So, where does that leave us? Anesthesiology, emergency medicine, internal medicine, OB/Gyn, pediatrics, and PM&R. So, we ask John about his more minor importance values. He likes working with kids, but |patient_mix is somewhat important, so I think we can cross out pediatrics. He doesn’t have much experience with PM&R, so to the back burner it goes. Other than AmountOfFreeTime, OB/Gyn actually scores pretty well – we’ll defer judgement for now. |resolution is making him think hard about canning emergency medicine, but its score is otherwise fairly high. Anesthesiologists usually seem happy with their high Compensation and Procedure values, but it has to get kind of lonely behind that curtain; also, as the specialty that’s arguably most affected by midlevel creep, |politics feels like it’s becoming a factor. What about the ultimate fallback, internal medicine? It’s tough to grade this one since there are so many paths available after residency.
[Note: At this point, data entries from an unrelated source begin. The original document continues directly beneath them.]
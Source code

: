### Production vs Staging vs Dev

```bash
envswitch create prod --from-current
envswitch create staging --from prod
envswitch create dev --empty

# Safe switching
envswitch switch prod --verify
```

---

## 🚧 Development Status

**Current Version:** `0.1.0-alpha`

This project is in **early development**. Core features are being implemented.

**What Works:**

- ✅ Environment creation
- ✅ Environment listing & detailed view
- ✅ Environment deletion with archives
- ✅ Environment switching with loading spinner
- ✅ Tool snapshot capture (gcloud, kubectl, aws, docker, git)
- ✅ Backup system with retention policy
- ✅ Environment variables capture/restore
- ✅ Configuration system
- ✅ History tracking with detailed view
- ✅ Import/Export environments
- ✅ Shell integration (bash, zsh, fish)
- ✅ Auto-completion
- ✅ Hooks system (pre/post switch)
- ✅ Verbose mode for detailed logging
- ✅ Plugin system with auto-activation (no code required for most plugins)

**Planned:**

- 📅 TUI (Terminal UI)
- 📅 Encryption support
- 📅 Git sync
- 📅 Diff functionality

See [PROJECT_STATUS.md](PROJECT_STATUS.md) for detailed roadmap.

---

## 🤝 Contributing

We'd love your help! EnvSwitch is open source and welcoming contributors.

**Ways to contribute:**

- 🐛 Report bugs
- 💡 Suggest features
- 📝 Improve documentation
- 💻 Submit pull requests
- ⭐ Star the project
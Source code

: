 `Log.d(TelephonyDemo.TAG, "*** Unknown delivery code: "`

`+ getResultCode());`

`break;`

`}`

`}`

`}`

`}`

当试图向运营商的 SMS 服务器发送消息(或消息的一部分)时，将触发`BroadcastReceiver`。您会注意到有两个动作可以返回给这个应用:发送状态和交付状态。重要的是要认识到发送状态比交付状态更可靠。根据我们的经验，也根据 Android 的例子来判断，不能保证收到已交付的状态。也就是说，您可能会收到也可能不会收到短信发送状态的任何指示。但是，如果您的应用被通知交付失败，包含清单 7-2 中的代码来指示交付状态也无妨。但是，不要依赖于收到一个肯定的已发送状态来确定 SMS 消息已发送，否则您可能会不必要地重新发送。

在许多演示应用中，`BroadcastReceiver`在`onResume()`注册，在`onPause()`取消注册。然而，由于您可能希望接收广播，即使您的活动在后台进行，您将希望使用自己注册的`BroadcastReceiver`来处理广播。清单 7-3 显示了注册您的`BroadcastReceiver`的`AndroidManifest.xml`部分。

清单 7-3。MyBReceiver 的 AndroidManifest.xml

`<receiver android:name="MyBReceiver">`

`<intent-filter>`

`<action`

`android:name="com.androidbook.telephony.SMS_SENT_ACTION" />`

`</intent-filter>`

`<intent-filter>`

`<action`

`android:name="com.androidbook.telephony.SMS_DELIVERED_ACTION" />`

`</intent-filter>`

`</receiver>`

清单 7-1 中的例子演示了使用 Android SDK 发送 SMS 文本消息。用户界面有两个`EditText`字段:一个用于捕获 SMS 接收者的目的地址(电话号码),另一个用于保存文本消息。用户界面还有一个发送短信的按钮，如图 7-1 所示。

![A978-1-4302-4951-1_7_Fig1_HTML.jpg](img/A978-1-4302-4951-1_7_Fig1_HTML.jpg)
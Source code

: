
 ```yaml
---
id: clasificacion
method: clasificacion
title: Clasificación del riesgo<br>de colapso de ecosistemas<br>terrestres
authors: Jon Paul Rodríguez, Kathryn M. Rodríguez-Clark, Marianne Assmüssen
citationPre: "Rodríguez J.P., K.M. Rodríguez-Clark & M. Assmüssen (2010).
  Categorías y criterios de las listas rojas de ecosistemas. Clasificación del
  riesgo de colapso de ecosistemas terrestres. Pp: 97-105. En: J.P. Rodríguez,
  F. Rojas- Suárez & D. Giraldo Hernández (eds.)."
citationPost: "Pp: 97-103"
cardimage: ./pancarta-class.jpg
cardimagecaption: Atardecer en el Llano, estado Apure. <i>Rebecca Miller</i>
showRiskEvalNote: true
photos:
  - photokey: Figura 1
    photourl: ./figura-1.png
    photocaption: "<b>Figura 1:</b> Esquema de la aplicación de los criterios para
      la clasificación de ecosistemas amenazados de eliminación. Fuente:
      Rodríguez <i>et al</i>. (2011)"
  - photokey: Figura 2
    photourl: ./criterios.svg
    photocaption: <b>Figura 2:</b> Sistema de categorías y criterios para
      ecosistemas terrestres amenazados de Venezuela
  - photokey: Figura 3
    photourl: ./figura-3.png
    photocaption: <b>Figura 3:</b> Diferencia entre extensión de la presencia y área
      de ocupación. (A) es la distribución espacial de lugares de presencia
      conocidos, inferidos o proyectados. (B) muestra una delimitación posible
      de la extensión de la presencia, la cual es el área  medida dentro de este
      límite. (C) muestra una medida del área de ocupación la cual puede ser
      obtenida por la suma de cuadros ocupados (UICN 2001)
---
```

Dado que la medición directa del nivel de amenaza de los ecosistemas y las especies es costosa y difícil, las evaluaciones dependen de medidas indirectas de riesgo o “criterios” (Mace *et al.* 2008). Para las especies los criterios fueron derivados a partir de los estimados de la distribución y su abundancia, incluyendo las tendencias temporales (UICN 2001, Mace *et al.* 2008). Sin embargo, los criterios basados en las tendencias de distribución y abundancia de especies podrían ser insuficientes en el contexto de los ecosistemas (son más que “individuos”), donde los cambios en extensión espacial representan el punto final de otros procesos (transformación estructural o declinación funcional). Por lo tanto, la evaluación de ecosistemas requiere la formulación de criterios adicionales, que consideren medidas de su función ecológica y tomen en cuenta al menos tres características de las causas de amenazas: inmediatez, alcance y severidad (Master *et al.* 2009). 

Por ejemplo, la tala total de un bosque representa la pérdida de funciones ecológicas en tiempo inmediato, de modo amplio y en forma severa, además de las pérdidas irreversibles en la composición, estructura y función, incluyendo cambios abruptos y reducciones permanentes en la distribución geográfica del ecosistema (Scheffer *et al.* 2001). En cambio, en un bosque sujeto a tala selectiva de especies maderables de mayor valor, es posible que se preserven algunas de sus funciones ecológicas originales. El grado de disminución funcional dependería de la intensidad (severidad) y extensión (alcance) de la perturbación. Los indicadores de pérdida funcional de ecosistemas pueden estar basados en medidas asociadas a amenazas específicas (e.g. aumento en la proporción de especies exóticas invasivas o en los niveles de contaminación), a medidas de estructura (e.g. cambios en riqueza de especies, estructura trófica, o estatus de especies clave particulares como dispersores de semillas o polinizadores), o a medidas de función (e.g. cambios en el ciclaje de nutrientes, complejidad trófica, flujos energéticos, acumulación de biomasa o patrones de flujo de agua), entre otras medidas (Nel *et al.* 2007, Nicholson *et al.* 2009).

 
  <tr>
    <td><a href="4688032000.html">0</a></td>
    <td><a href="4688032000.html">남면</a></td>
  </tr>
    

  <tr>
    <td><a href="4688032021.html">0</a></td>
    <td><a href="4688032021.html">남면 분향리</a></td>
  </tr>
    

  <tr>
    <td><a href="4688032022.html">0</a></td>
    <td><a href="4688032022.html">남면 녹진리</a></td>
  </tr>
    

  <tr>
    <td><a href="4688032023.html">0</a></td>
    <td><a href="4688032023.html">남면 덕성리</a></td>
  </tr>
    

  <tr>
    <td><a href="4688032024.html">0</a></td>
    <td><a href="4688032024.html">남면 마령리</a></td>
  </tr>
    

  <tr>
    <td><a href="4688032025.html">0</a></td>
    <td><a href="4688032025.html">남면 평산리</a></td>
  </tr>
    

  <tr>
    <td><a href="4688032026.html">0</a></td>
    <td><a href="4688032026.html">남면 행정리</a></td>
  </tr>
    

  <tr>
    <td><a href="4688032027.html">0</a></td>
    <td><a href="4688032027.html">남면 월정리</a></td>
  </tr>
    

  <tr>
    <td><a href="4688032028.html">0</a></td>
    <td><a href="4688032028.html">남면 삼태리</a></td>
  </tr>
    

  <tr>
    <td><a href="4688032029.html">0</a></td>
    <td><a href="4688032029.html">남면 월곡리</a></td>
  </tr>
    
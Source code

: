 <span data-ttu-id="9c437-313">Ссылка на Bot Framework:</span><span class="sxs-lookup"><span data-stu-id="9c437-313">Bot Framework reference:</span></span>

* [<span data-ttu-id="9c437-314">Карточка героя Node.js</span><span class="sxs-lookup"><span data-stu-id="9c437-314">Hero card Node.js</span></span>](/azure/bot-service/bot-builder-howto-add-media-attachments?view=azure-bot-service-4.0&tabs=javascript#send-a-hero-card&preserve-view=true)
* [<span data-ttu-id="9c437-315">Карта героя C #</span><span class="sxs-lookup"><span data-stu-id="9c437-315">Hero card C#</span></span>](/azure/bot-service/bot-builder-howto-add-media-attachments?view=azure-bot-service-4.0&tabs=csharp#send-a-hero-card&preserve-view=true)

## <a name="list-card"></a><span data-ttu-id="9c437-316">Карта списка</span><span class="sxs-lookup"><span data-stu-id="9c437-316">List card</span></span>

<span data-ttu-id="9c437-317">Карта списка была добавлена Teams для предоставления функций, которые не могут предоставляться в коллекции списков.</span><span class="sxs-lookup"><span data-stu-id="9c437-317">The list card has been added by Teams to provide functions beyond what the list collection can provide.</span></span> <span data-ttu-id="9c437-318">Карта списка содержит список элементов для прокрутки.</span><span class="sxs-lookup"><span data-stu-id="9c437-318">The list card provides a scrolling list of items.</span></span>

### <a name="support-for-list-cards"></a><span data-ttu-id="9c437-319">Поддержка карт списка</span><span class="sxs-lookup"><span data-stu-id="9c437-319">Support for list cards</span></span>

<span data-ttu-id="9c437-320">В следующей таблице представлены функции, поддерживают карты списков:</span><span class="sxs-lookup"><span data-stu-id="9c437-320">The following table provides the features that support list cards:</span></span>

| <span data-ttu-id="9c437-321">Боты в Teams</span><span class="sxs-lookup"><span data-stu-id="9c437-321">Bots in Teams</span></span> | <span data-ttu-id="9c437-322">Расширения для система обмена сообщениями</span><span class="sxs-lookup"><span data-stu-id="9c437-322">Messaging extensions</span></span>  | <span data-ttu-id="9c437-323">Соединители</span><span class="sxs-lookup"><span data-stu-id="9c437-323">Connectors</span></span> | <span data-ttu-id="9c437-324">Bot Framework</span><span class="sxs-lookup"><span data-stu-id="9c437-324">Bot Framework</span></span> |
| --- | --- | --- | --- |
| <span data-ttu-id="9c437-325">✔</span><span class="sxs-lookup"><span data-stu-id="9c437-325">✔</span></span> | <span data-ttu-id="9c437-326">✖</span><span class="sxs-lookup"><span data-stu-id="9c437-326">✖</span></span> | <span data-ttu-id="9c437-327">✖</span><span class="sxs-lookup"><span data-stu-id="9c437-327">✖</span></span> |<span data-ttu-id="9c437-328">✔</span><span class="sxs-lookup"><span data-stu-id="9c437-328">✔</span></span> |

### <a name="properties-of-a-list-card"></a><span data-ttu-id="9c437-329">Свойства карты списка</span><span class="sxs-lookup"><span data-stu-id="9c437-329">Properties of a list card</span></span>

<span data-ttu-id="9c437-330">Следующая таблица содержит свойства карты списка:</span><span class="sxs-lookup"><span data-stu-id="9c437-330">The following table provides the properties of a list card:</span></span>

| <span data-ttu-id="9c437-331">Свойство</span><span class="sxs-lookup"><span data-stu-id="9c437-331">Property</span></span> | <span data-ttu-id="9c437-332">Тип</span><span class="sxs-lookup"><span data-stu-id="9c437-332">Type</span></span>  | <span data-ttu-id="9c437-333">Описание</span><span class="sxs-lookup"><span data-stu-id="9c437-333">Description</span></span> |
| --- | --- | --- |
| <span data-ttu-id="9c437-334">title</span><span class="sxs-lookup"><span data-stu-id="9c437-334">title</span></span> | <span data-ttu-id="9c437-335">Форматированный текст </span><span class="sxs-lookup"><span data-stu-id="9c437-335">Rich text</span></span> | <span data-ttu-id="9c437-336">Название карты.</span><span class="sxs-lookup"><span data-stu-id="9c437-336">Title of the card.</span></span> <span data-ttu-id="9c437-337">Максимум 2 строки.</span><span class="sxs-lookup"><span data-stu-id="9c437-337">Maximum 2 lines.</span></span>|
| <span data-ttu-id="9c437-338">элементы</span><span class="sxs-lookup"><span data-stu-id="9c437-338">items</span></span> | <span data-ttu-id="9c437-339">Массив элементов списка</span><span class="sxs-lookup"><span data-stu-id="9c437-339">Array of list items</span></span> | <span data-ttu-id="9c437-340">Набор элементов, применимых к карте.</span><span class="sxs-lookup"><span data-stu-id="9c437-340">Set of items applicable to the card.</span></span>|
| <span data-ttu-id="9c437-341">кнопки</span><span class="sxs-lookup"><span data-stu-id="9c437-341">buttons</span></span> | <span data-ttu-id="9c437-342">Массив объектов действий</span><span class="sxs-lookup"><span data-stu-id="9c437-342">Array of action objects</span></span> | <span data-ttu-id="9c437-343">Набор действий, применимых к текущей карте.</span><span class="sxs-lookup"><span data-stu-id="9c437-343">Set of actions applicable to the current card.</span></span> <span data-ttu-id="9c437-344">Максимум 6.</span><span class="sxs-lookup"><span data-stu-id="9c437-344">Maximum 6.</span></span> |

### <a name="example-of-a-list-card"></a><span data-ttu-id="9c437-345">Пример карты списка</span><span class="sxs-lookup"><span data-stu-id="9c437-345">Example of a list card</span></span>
John’s a non-traditional student though, so that increases the importance of |training_length.  It’s becoming clear that we probably won’t land on a single answer for “John”, but I think the process forced him to delineate what’s important to him in his personal and professional life. After objective analysis, It’s easier to start applying the “feel” and “fit” concepts with a manageable list of 3-4 specialties instead of 30-40. With this potent knowledge obtained via the neurotic hyper-analyzation known to most medical students, he’s sure to figure it all out very soon. Right?

For those of you who are reading this and find yourself alongside me in Camp Indecision, I hope this breakdown has helped you to organize your thoughts. If not, then hopefully you at least found my ramblings entertaining. I will conclude with an attending’s piece of advice that has stuck with me throughout this endeavor: “There is no perfect answer.” I’m beginning to accept the fact that this decision will not be made as a result of an epiphany, nor from a “precise” distillation of my values with respect to inaccurate but quantified specialty attributes, but rather as a product of much introspection, internal and external deliberation, and a little bit of luck.